▸ **Your instructions**
Using the word "nowhale" as the filter, copy each matching line from the records.

▸ **Available records**
● ● ● ●
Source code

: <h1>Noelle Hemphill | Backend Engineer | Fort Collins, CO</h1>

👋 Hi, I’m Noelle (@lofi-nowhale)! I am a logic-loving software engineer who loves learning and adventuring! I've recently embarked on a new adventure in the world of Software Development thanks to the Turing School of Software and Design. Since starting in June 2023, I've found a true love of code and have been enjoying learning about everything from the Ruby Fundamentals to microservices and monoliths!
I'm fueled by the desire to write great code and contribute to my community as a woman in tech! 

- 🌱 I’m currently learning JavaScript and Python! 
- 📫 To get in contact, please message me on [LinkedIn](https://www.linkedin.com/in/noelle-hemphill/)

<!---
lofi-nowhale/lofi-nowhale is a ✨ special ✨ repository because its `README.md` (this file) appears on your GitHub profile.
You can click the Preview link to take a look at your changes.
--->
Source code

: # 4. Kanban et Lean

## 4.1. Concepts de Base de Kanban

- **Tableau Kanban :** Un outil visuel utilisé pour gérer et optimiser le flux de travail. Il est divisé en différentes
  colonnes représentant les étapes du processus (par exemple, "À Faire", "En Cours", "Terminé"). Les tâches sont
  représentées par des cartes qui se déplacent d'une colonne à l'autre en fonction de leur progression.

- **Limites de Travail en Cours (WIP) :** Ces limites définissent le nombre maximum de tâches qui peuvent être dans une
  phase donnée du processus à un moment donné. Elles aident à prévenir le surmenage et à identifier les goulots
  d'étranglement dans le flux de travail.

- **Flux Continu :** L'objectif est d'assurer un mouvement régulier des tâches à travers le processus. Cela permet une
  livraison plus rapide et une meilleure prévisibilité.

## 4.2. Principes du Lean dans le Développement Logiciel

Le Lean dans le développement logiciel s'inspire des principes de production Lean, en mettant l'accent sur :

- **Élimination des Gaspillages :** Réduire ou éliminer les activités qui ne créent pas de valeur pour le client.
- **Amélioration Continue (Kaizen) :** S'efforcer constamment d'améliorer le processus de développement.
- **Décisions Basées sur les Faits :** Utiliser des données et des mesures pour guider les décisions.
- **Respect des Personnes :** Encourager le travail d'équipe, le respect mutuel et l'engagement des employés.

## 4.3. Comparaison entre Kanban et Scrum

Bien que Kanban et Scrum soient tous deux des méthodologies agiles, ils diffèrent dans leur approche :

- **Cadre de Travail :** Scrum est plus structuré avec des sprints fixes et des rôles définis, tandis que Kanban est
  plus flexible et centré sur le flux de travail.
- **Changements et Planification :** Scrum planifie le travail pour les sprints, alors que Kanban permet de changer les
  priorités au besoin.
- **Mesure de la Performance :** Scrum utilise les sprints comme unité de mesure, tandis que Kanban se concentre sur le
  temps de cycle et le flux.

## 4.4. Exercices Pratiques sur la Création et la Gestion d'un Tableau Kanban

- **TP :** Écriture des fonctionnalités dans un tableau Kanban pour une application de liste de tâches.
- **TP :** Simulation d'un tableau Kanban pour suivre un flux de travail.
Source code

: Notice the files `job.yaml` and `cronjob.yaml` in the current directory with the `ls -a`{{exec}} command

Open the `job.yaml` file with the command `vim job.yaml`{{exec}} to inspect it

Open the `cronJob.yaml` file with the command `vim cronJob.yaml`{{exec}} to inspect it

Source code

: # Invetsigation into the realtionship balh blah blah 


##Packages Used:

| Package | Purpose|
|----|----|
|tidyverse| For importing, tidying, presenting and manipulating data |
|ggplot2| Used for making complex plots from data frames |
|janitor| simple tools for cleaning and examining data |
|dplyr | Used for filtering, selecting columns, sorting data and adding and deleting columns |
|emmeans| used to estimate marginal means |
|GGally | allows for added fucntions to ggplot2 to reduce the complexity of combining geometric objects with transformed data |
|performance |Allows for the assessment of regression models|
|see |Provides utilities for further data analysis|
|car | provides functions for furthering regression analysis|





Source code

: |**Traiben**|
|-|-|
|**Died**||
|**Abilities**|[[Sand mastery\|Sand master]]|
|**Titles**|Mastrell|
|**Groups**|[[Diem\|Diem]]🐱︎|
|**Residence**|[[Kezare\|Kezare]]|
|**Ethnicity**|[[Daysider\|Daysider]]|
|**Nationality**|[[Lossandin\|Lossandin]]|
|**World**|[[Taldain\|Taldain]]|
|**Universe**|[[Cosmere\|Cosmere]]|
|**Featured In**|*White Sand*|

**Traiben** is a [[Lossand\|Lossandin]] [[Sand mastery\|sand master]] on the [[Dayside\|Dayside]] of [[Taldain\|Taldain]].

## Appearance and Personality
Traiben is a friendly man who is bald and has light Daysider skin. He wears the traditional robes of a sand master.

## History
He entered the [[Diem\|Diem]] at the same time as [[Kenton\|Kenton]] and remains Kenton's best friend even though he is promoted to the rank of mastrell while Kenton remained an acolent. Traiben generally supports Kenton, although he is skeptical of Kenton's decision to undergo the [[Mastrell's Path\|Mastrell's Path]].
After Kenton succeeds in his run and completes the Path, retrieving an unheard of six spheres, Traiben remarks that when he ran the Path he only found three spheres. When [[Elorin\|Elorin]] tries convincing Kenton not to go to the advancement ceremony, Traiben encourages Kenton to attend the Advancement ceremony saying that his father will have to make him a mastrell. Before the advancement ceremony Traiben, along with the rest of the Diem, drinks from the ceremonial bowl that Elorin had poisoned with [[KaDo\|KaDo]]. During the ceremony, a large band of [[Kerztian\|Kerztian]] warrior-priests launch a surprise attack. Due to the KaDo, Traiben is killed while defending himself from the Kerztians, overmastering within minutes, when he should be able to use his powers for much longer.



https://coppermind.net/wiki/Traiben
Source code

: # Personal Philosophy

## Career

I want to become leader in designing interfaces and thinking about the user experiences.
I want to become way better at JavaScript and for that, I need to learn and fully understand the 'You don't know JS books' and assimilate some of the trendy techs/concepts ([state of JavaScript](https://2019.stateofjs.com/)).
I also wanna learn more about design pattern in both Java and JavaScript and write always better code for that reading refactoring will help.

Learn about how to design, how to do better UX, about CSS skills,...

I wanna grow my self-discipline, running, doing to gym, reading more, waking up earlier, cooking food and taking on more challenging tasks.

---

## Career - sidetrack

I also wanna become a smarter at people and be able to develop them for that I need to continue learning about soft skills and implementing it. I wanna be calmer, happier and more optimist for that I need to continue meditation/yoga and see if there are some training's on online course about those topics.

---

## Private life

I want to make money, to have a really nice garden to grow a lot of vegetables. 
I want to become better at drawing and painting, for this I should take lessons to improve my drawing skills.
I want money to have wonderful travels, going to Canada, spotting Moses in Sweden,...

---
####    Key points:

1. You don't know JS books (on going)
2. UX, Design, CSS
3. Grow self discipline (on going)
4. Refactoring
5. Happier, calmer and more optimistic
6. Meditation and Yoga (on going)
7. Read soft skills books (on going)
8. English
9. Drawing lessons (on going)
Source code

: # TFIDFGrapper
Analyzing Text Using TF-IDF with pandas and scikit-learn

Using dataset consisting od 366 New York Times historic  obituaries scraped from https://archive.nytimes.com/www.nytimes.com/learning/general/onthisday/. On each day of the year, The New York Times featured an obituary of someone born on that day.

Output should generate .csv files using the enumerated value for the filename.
● ● ● ●
▸ **Task result**
👋 Hi, I’m Noelle (@lofi-nowhale)! I am a logic-loving software engineer who loves learning and adventuring! I've recently embarked on a new adventure in the world of Software Development thanks to the Turing School of Software and Design. Since starting in June 2023, I've found a true love of code and have been enjoying learning about everything from the Ruby Fundamentals to microservices and monoliths!
lofi-nowhale/lofi-nowhale is a ✨ special ✨ repository because its `README.md` (this file) appears on your GitHub profile.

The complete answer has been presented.